To learn how to define your own layers for deep learning networks, see Define Custom Deep Learning Layers.

Deep Learning Toolbox™ software provides a flexible network object type that allows many kinds of networks to be created and then used with functions such as init, sim, and train.

Type the following to see all the network creation functions in the toolbox.

help nnnetwork

This flexibility is possible because networks have an object-oriented representation. The representation allows you to define various architectures and assign various algorithms to those architectures.

To create custom networks, start with an empty network (obtained with the network function) and set its properties as desired.

net = network

The network object consists of many properties that you can set to specify the structure and behavior of your network.

The following sections show how to create a custom network by using these properties.

Custom Network

Before you can build a network you need to know what it looks like. For dramatic purposes (and to give the toolbox a workout) this section leads you through the creation of the wild and complicated network shown below.

Each of the two elements of the first network input is to accept values ranging between 0 and 10. Each of the five elements of the second network input ranges from −2 to 2.

Before you can complete your design of this network, the algorithms it employs for initialization and training must be specified.

Each layer's weights and biases are initialized with the Nguyen-Widrow layer initialization method (initnw). The network is trained with Levenberg-Marquardt backpropagation (trainlm), so that, given example input vectors, the outputs of the third layer learn to match the associated target vectors with minimal mean squared error (mse).

Network Definition

The first step is to create a new network. Type the following code to create a network and view its many properties:

net = network

Architecture Properties

The first group of properties displayed is labeled architecture properties. These properties allow you to select the number of inputs and layers and their connections.

Number of Inputs and Layers.  The first two properties displayed in the dimensions group are numInputs and numLayers. These properties allow you to select how many inputs and layers you want the network to have.

net =

         numInputs: 0
         numLayers: 0

Note that the network has no inputs or layers at this time.

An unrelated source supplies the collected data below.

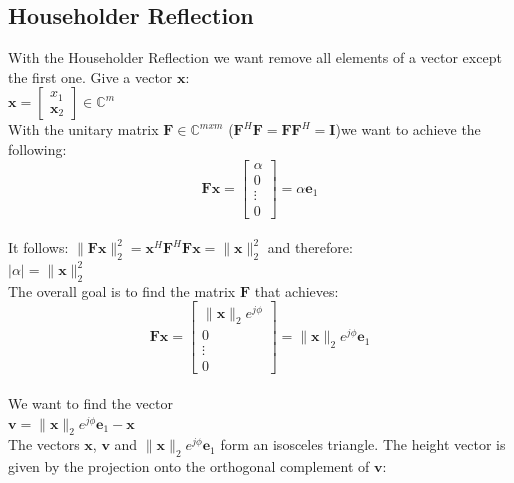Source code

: \documentclass[english]{latex4ei/latex4ei_sheet}
\begin{document}
\begin{sectionbox}
    \subsection{Householder Reflection}
    With the Householder Reflection we want remove all elements of a vector except the first one. Give a vector $\mathbf{x}$:\\
    $\mathbf{x} = \begin{bmatrix}
            x_1 \\
            \mathbf{x}_2
        \end{bmatrix}\in\mathbb{C}^m$\\

    With the unitary matrix $\mathbf{F}\in\mathbb{C}^{mxm}$ ($\mathbf{F}^H\mathbf{F}=\mathbf{F}\mathbf{F}^H = \mathbf{I}$)we want to achieve the following:\\
    $$\mathbf{F}\mathbf{x} = \begin{bmatrix}
            \alpha \\
            0      \\
            \vdots \\
            0
        \end{bmatrix} = \alpha \mathbf{e}_1$$\\
    It follows: $\parallel\mathbf{F}\mathbf{x}\parallel_2^2 = \mathbf{x}^H\mathbf{F}^H\mathbf{F}\mathbf{x} = \parallel \mathbf{x}\parallel_2^2$ and therefore:\\
    $|\alpha| = \parallel \mathbf{x}\parallel_2^2$\\
    The overall goal is to find the matrix $\mathbf{F}$ that achieves:
    $$\mathbf{F}\mathbf{x} = \begin{bmatrix}
            \parallel \mathbf{x}\parallel_2 e^{j\phi} \\
            0                                         \\
            \vdots                                    \\
            0
        \end{bmatrix} = \parallel \mathbf{x}\parallel_2 e^{j\phi} \mathbf{e}_1$$\\
    We want to find the vector\\

    $\mathbf{v} = \parallel\mathbf{x}\parallel_2 e^{j\phi}\mathbf{e}_1 - \mathbf{x}$\\

    The vectors $\mathbf{x}$, $\mathbf{v}$ and $\parallel\mathbf{x}\parallel_2 e^{j\phi}\mathbf{e}_1$ form an isosceles triangle. The height vector is given by the projection onto the orthogonal complement of $\mathbf{v}$:


\end{sectionbox}
\end{document}
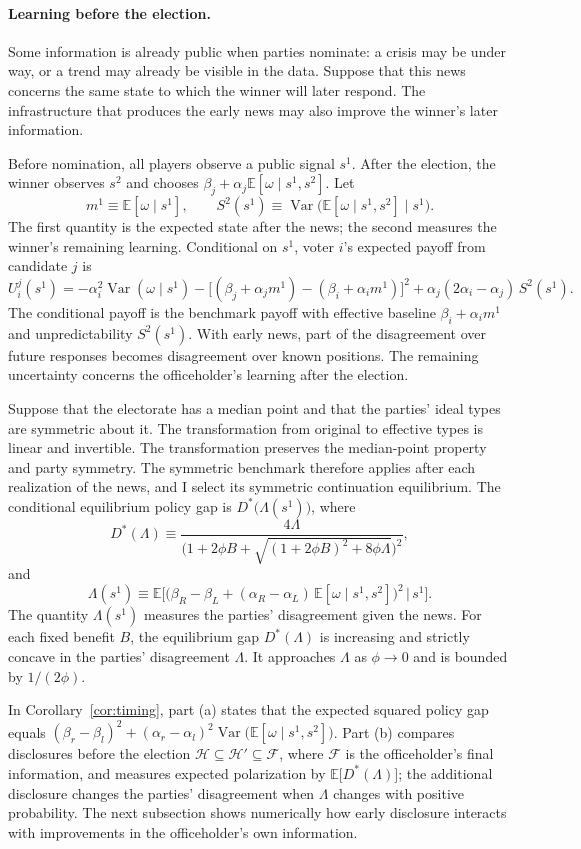\documentclass[12pt,letterpaper]{article}
\begin{document}
\paragraph{Learning before the election.}
Some information is already public when parties nominate: a crisis may be under way, or a trend may already be visible in the data. Suppose that this news concerns the same state to which the winner will later respond. The infrastructure that produces the early news may also improve the winner's later information.

Before nomination, all players observe a public signal $s^1$. After the election, the winner observes $s^2$ and chooses $\beta_j+\alpha_j\mathbb{E}[\omega\mid s^1,s^2]$. Let
\[
m^1\equiv\mathbb{E}[\omega\mid s^1],
\qquad
S^2(s^1)\equiv\operatorname{Var}\big(\mathbb{E}[\omega\mid s^1,s^2]\mid s^1\big).
\]
The first quantity is the expected state after the news; the second measures the winner's remaining learning. Conditional on $s^1$, voter $i$'s expected payoff from candidate $j$ is
\[
U_i^j(s^1)=-\alpha_i^2\operatorname{Var}(\omega\mid s^1)-\big[(\beta_j+\alpha_jm^1)-(\beta_i+\alpha_im^1)\big]^2+\alpha_j(2\alpha_i-\alpha_j)\,S^2(s^1).
\]
The conditional payoff is the benchmark payoff with effective baseline $\beta_i+\alpha_im^1$ and unpredictability $S^2(s^1)$. With early news, part of the disagreement over future responses becomes disagreement over known positions. The remaining uncertainty concerns the officeholder's learning after the election.

Suppose that the electorate has a median point and that the parties' ideal types are symmetric about it. The transformation from original to effective types is linear and invertible. The transformation preserves the median-point property and party symmetry. The symmetric benchmark therefore applies after each realization of the news, and I select its symmetric continuation equilibrium. The conditional equilibrium policy gap is $D^*\big(\Lambda(s^1)\big)$, where
\[
D^*(\Lambda)\equiv\frac{4\Lambda}{\big(1+2\phi B+\sqrt{(1+2\phi B)^2+8\phi\Lambda}\big)^2},
\]
and
\[
\Lambda(s^1)\equiv\mathbb{E}\Big[\big(\beta_R-\beta_L+(\alpha_R-\alpha_L)\,\mathbb{E}[\omega\mid s^1,s^2]\big)^2\,\Big|\,s^1\Big].
\]
The quantity $\Lambda(s^1)$ measures the parties' disagreement given the news. For each fixed benefit $B$, the equilibrium gap $D^*(\Lambda)$ is increasing and strictly concave in the parties' disagreement $\Lambda$. It approaches $\Lambda$ as $\phi\to0$ and is bounded by $1/(2\phi)$.

In Corollary~\ref{cor:timing}, part (a) states that the expected squared policy gap equals $(\beta_r-\beta_l)^2+(\alpha_r-\alpha_l)^2\operatorname{Var}\big(\mathbb{E}[\omega\mid s^1,s^2]\big)$. Part (b) compares disclosures before the election $\mathcal H\subseteq\mathcal H'\subseteq\mathcal F$, where $\mathcal F$ is the officeholder's final information, and measures expected polarization by $\mathbb{E}\big[D^*(\Lambda)\big]$; the additional disclosure changes the parties' disagreement when $\Lambda$ changes with positive probability. The next subsection shows numerically how early disclosure interacts with improvements in the officeholder's own information.
\end{document}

Change that by setting these properties to the number of inputs and number of layers in the custom network diagram.

net.numInputs = 2;
net.numLayers = 3;

net.numInputs is the number of input sources, not the number of elements in an input vector (net.inputs{i}.size).

Bias Connections.  Type net and press Enter to view its properties again. The network now has two inputs and three layers.

net =
    Neural Network:
         numInputs: 2
         numLayers: 3

Examine the next four properties in the connections group:

       biasConnect: [0; 0; 0]
      inputConnect: [0 0; 0 0; 0 0]
      layerConnect: [0 0 0; 0 0 0; 0 0 0]
     outputConnect: [0 0 0]

These matrices of 1s and 0s represent the presence and absence of bias, input weight, layer weight, and output connections. They are currently all zeros, indicating that the network does not have any such connections.

The bias connection matrix is a 3-by-1 vector. To create a bias connection to the ith layer you can set net.biasConnect(i) to 1. Specify that the first and third layers are to have bias connections, as the diagram indicates, by typing the following code:

net.biasConnect(1) = 1;
net.biasConnect(3) = 1;

You could also define those connections with a single line of code.

net.biasConnect = [1; 0; 1];

Input and Layer Weight Connections.  The input connection matrix is 3-by-2, representing the presence of connections from two sources (the two inputs) to three destinations (the three layers). Thus, net.inputConnect(i,j) represents the presence of an input weight connection going to the ith layer from the jth input.

To connect the first input to the first and second layers, and the second input to the second layer (as indicated by the custom network diagram), type

net.inputConnect(1,1) = 1;
net.inputConnect(2,1) = 1;
net.inputConnect(2,2) = 1;

or this single line of code:

net.inputConnect = [1 0; 1 1; 0 0];

Similarly, net.layerConnect(i.j) represents the presence of a layer-weight connection going to the ith layer from the jth layer. Connect layers 1, 2, and 3 to layer 3 as follows:

net.layerConnect = [0 0 0; 0 0 0; 1 1 1];

Output Connections.  The output connections are a 1-by-3 matrix, indicating that they connect to one destination (the external world) from three sources (the three layers).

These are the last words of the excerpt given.